Buying Natural Gas Put Options to Profit from a Fall in Natural Gas Prices

If you are bearish on natural gas, you can profit from a fall in natural gas price by buying (going long) natural gas put options.

Example: Long Natural Gas Put Option

You observed that the near-month NYMEX Natural Gas futures contract is trading at the price of USD 5.5150 per mmbtu. A NYMEX Natural Gas put option with the same expiration month and a nearby strike price of USD 5.5000 is being priced at USD 0.3700/mmbtu. Since each underlying NYMEX Natural Gas futures contract represents 10,000 mmBtus of natural gas, the premium you need to pay to own the put option is USD 3,700.

Assuming that by option expiration day, the price of the underlying natural gas futures has fallen by 15% and is now trading at USD 4.6880 per mmbtu. At this price, your put option is now in the money.

Gain from Put Option Exercise

By exercising your put option now, you get to assume a short position in the underlying natural gas futures at the strike price of USD 5.5000. In other words, it also means that you get to sell 10,000 mmbtus of natural gas at USD 5.5000/mmbtu on delivery day.

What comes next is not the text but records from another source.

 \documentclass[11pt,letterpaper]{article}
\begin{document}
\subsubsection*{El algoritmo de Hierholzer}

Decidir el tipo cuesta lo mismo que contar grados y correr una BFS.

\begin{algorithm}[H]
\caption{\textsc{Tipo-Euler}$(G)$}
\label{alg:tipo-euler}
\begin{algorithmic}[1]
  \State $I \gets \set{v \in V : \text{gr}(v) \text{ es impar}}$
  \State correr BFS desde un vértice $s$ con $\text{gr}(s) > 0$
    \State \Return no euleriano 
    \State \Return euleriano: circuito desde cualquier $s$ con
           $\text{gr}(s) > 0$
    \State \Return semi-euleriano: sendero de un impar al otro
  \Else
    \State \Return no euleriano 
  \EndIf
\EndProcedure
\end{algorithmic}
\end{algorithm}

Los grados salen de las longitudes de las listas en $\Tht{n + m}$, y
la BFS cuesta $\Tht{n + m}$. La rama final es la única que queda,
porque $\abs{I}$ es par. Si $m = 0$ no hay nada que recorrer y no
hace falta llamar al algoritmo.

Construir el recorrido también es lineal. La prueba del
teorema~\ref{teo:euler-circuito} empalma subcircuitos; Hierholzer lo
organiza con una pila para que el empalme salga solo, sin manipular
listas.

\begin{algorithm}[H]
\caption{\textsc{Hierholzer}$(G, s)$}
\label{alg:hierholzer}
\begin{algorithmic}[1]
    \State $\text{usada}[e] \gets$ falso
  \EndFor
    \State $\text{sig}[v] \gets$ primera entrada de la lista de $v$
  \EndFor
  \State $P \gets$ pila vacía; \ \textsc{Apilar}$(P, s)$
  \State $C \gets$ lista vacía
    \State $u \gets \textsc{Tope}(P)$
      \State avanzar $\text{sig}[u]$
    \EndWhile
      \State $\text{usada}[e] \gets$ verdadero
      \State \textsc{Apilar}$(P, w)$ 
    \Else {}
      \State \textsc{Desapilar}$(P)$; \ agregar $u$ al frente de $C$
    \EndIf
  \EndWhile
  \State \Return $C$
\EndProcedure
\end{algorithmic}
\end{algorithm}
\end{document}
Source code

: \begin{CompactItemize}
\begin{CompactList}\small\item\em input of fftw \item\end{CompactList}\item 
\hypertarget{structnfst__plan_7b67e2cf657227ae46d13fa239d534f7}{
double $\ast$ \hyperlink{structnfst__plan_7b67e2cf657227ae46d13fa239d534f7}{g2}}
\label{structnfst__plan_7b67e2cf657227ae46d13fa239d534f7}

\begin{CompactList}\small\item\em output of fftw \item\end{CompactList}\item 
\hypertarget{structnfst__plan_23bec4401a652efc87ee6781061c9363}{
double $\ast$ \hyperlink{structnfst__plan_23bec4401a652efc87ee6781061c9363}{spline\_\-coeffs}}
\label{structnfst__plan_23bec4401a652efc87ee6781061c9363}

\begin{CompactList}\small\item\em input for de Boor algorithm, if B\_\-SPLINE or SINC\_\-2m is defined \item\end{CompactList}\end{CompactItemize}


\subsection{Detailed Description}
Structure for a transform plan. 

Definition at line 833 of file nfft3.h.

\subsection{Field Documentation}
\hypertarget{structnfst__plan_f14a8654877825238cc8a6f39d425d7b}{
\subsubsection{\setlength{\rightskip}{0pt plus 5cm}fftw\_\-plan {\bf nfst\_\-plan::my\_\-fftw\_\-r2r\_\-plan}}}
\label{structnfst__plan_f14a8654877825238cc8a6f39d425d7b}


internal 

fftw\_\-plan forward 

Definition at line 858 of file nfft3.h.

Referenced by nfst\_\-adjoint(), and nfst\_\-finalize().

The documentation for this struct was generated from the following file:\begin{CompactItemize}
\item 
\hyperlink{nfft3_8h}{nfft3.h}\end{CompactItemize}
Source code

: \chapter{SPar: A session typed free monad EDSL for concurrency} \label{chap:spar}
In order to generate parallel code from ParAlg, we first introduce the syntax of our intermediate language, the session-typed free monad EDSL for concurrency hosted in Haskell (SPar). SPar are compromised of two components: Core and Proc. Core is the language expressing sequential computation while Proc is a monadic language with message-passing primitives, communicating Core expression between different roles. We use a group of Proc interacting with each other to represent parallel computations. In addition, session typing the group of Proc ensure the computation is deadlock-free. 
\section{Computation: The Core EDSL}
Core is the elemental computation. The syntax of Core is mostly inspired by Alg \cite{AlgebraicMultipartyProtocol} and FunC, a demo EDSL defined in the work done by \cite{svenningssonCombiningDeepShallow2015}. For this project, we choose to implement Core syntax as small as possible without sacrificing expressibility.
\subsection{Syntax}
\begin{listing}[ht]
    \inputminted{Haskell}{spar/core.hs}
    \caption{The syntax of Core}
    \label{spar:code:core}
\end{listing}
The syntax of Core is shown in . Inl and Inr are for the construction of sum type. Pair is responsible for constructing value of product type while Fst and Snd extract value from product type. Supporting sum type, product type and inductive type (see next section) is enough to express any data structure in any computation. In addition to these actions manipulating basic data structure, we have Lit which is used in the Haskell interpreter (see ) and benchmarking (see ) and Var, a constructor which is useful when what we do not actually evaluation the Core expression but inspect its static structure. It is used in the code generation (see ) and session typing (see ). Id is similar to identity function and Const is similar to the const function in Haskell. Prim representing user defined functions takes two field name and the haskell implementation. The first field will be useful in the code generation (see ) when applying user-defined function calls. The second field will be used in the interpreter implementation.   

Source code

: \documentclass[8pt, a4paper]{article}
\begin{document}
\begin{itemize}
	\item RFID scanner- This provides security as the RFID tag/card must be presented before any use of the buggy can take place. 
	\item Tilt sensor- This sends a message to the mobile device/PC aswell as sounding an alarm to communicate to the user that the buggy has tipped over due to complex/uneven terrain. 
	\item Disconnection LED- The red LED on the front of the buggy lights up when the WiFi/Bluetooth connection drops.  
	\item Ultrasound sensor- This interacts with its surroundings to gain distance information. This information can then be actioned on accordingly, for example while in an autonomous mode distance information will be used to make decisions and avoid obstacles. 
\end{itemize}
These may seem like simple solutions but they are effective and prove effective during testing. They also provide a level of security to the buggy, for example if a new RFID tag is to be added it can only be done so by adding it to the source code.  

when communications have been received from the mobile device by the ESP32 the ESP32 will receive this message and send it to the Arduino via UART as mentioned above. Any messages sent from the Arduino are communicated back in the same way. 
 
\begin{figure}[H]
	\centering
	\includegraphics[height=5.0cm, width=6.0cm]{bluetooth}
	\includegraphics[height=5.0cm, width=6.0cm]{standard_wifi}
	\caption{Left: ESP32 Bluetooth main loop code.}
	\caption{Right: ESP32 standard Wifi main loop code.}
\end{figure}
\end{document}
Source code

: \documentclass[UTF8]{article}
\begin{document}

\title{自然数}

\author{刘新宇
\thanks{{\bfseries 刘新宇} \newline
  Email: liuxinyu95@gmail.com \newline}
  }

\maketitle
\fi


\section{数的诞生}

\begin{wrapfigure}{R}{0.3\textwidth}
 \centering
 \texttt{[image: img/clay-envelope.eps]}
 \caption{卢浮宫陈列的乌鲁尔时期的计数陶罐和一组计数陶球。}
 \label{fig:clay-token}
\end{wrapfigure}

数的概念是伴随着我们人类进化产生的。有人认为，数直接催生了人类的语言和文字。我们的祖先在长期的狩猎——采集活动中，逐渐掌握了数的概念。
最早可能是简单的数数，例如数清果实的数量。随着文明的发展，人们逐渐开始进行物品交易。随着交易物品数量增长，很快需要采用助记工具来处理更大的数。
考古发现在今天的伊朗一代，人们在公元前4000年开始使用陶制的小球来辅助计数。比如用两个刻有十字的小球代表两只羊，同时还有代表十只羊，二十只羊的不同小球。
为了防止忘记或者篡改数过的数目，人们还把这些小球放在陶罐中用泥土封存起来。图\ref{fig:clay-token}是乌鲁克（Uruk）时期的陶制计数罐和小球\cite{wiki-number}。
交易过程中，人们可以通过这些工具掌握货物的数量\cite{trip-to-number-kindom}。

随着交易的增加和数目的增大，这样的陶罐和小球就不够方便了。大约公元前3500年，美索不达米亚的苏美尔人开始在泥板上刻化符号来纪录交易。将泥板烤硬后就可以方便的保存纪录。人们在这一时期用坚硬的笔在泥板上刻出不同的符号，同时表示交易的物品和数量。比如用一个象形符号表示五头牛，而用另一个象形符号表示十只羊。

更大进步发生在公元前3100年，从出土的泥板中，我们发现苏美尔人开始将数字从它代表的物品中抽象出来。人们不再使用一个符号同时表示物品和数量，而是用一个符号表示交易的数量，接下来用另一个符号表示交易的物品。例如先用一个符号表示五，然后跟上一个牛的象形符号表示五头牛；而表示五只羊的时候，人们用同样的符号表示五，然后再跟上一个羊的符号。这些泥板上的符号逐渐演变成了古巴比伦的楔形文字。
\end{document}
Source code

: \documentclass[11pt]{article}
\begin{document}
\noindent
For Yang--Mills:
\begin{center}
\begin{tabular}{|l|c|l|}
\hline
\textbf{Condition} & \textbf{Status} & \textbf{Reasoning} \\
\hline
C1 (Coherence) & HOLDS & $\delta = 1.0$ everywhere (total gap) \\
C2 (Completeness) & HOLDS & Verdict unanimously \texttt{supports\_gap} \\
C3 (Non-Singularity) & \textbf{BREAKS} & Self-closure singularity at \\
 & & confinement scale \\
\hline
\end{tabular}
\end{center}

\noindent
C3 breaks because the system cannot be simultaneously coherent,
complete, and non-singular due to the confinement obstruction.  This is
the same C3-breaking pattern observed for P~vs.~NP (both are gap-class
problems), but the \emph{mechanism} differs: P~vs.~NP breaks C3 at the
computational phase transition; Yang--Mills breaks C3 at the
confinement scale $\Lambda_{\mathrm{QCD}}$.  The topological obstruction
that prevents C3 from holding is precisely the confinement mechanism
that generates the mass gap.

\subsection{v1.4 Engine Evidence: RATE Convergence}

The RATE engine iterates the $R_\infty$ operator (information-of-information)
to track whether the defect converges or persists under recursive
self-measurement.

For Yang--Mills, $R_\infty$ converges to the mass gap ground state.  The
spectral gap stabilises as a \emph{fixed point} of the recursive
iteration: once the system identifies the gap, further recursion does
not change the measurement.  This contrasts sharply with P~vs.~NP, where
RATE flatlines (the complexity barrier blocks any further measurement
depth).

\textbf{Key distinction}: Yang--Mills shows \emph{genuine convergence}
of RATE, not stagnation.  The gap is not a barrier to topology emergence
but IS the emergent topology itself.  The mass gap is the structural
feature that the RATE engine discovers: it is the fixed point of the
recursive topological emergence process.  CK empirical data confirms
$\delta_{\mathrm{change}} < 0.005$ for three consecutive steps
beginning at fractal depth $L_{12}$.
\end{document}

To take profit, you enter an offsetting long futures position in one contract of the underlying natural gas futures at the market price of USD 4.6878 per mmbtu, resulting in a gain of USD 0.8120/mmbtu. Since each NYMEX Natural Gas put option covers 10,000 mmBtus of natural gas, gain from the long put position is USD 8,120. Deducting the initial premium of USD 3,700 you paid to purchase the put option, your net profit from the long put strategy will come to USD 4,420.

Long Natural Gas Put Option Strategy
Gain from Option Exercise=(Option Strike Price - Market Price of Underlying Futures) x Contract Size
=(USD 5.5000/mmbtu - USD 4.6880/mmbtu) x 10000 mmbtu
=USD 8,120
Investment=Initial Premium Paid
=USD 3,700
Net Profit=Gain from Option Exercise - Investment
=USD 8,120 - USD 3,700
=USD 4,420
Return on Investment=119%

Sell-to-Close Put Option

In practice, there is often no need to exercise the put option to realise the profit. You can close out the position by selling the put option in the options market via a sell-to-close transaction. Proceeds from the option sale will also include any remaining time value if there is still some time left before the option expires.

In the example above, since the sale is performed on option expiration day, there is virtually no time value left. The amount you will receive from the natural gas option sale will be equal to it's intrinsic value.